Hamburg. Unfälle wie an der Waitzstraße werfen Fragen auf, ob Pflicht-Tests nötig sind. Was Experten sagen und freiwillige Fahrchecks bringen.
Es hat wieder einmal gekracht: Erneut ein Autounfall an der Waitzstraße, verursacht von einem älteren Autofahrer. Solche Meldungen haben sich in der Vergangenheit gehäuft. Über die Jahre hat es in der beliebten Einkaufsstraße in Groß Flottbek mehr als dreißig solcher Unfälle gegeben, bei denen Senioren versehentlich über Gehwege fuhren, in Geschäfte hineinkrachtenoder Tische vor Cafés ummähten.
Bedeutet das also, übertragen auf ganz Hamburg und andere Städte: Wer alt wird, wird zunehmend fahruntüchtig? Oder: Wer ein bestimmtes Alter erreicht hat, muss nachweisen, dass er noch sicher am Steuer ist?
Verkehr in Hamburg: Absage an verpflichtende Fahrtests mit Altersgrenze
Solchen Schlussfolgerungen erteilen Experten allerdings eine klare Absage. „Verpflichtende Fahrtests für alle Senioren beispielsweise ab dem Alter von 70 oder 75 Jahren einzuführen, wie es in der Vergangenheit häufiger diskutiert wurde, ist wenig sinnvoll“, betont der Hamburger Landesvorsitzende vom „Bund gegen Alkohol und Drogen im Straßenverkehr“ (BADS), Ewald Brandt. Denn der Leistungsabbau verlaufe sehr individuell und sei nicht an einem bestimmten Alter festzumachen. Ein 80-Jähriger könne noch „total fit sein“, während ein 65-Jähriger unter Umständen bereits so massive Ausfallerscheinungen aufweisen könne, dass er nicht mehr ans Steuer sollte.
„Unbestritten ist, dass als Fahrzeugführer nicht am Straßenverkehr teilnehmen darf, wer nicht mehr fahrtüchtig ist“, sagt Brandt.

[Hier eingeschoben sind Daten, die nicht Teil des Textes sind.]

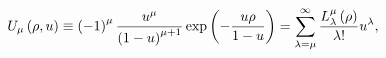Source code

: \begin{equation}
U_{\mu }\left( \rho ,u\right) \equiv \left( -1\right) ^{\mu }\frac{u^{\mu }}{%
\left( 1-u\right) ^{\mu +1}}\exp \left( -\frac{u\rho }{1-u}\right)
=\sum_{\lambda =\mu }^{\infty }\frac{L_{\lambda }^{\mu }\left( \rho \right) 
}{\lambda !}u^{\lambda },
\end{equation}

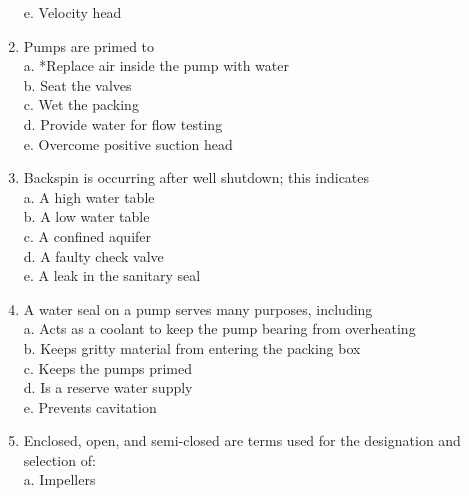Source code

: \begin{enumerate}[1.]
e. Velocity head\\

\item Pumps are primed to\\

a. *Replace air inside the pump with water\\

b. Seat the valves\\

c. Wet the packing\\

d. Provide water for flow testing\\

e. Overcome positive suction head\\

\item Backspin is occurring after well shutdown; this indicates\\

a. A high water table\\

b. A low water table\\

c. A confined aquifer\\

d. A faulty check valve\\

e. A leak in the sanitary seal\\

  
  
\item A water seal on a pump serves many purposes, including\\

a. Acts as a coolant to keep the pump bearing from overheating\\

b. Keeps gritty material from entering the packing box\\

c. Keeps the pumps primed\\

d. Is a reserve water supply\\

e. Prevents cavitation\\

\item Enclosed, open, and semi-closed are terms used for the designation and selection of:\\

a. Impellers\\


\end{enumerate}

Hier müsse jeweils auf das individuelle Fehlverhalten bezogen reagiert werden. Die staatlichen Stellen, insbesondere die Polizei, müssten also dann eingreifen, wenn die Gefährdung anderer Verkehrsteilnehmer im Raum steht. Macht der Senior trotz zweifelhafter Fahrtüchtigkeit nicht von freiwilligen Kontrollfahrten bei einer Fahrschule Gebrauch, sollte die Führerscheinstelle (in Hamburg: Landesbetrieb Verkehr) „bei Verkehrsverstößen des Seniors die Möglichkeit haben, Kontroll- und Rückmeldefahrten mit einem Fahrlehrer oder einer Fahrlehrerin zu verfügen“.
Wer fahruntüchtig ist, aber trotzdem fährt, kann belangt werden
Brandt erklärt weiter: „Eine solche Anordnungsbefugnis für die Führerscheinstelle muss ausdrücklich in die Fahrerlaubnis-Verordnung aufgenommen werden.“ Schon jetzt sei es allerdings möglich, nicht mehr fahrtüchtige Senioren, die trotzdem am Straßenverkehr teilnehmen, rechtlich zu belangen, erläutert der Hamburger BADS-Vorsitzende. „Das gilt insbesondere, wenn das Fehlverhalten zu Gefährdung oder Schädigung anderer Verkehrsteilnehmer geführt hat.“ Dann handele es sich um eine Ordnungswidrigkeit oder auch eine Straftat. Dies könne sogar zum Verlust des Führerscheins führen.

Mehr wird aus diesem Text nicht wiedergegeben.